John Angus Basil Crockett (31 January 1918 – 11 October 1986) was a stage and television director.

He directed the Doctor Who story The Aztecs in 1964, one of the most highly regarded of the black and white stories. In the 2002 DVD release the actor John Ringham was effusive in his praise for Crockett. He also directed episode 4 of Marco Polo, which is entitled "The Wall of Lies".

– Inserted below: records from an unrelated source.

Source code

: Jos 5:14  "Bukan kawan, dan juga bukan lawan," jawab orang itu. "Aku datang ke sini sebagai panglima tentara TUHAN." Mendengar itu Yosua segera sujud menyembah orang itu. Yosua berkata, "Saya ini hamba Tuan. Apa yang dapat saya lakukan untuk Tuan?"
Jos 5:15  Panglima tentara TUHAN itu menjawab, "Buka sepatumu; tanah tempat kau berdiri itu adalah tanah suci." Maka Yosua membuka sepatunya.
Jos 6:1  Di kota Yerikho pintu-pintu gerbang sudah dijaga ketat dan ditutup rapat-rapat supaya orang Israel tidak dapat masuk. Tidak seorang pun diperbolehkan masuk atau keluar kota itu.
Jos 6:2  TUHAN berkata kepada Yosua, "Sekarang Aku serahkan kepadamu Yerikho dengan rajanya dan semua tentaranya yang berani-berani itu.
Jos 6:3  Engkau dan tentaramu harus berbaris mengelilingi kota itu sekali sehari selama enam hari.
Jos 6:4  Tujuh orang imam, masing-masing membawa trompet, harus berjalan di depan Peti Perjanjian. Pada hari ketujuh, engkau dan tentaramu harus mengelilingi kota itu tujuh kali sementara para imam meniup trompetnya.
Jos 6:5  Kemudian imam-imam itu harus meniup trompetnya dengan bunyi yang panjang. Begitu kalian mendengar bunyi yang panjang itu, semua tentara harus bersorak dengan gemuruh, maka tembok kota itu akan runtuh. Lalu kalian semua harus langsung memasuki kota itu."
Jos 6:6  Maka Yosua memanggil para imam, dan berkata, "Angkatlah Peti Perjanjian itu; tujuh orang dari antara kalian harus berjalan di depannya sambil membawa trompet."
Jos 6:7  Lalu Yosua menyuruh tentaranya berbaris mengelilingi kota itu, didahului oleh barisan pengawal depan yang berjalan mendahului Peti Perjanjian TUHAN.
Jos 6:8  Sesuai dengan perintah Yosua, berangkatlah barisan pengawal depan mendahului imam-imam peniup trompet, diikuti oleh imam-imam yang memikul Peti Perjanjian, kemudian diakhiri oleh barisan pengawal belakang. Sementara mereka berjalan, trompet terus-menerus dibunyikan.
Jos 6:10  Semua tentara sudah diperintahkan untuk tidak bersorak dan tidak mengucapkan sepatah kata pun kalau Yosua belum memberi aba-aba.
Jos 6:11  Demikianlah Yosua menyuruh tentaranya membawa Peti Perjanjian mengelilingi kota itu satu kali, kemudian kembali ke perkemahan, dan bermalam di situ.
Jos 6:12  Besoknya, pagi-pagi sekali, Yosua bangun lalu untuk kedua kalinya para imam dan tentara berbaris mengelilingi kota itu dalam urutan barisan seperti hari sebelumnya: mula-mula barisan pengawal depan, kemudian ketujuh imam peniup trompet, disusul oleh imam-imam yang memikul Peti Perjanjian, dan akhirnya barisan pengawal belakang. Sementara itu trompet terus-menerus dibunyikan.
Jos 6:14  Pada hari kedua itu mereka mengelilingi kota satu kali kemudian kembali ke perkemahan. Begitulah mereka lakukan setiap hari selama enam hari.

==Education and training==
Crockett was the second son of Colonel Basil Crockett DSO. He was educated at Bryanston School. In 1938, he was a student of art at Goldsmiths' College, New Cross, London, England. He also attended the Slade School to study theatre design, along with classes at the
London Theatre Studio. In 1940, he married Anne Marguerite Stern. She was the first daughter of Dr. William Joseph Stern OBE, an eminent physicist.

==Professional theatre==
In 1944, partnered with his wife, he established a theatre company called The Compass Players. It was a travelling troupe that intended to perform a repertoire of high quality to audiences who would not normally have access to it. Their base was Crockett's own home, an old house on an estate in Gloucestershire. Crockett resigned as artistic director in 1951 and the company formally closed in the following year. In the late 1950s and early 1960s, he produced a number of plays for both the Birmingham and Dundee Repertory Theatres.

From September 1969 until December 1976, he was a teacher of Art and Drama at Downside School, Somerset, England, where one of his sons was educated.

==Personal life==
The Crocketts were parents to eight children. The years of birth of those are from 1954 to 1966 and they include a daughter, Mary, and a son, Antony. They were resident in Gloucestershire, then Somerset, before retiring to West Cornwall.

Devoutly Catholic, Crockett and his wife Anne were oblates of Prinknash Abbey where both are buried.

==Book==
- Plays Without Theatres: Recollections of the Compass Players Travelling Theatre, 1944-52, edited by Pamela Dellar - Highgate Publications (Beverley) Ltd (8 Oct 1989) ISBN 978-0-948929-27-4.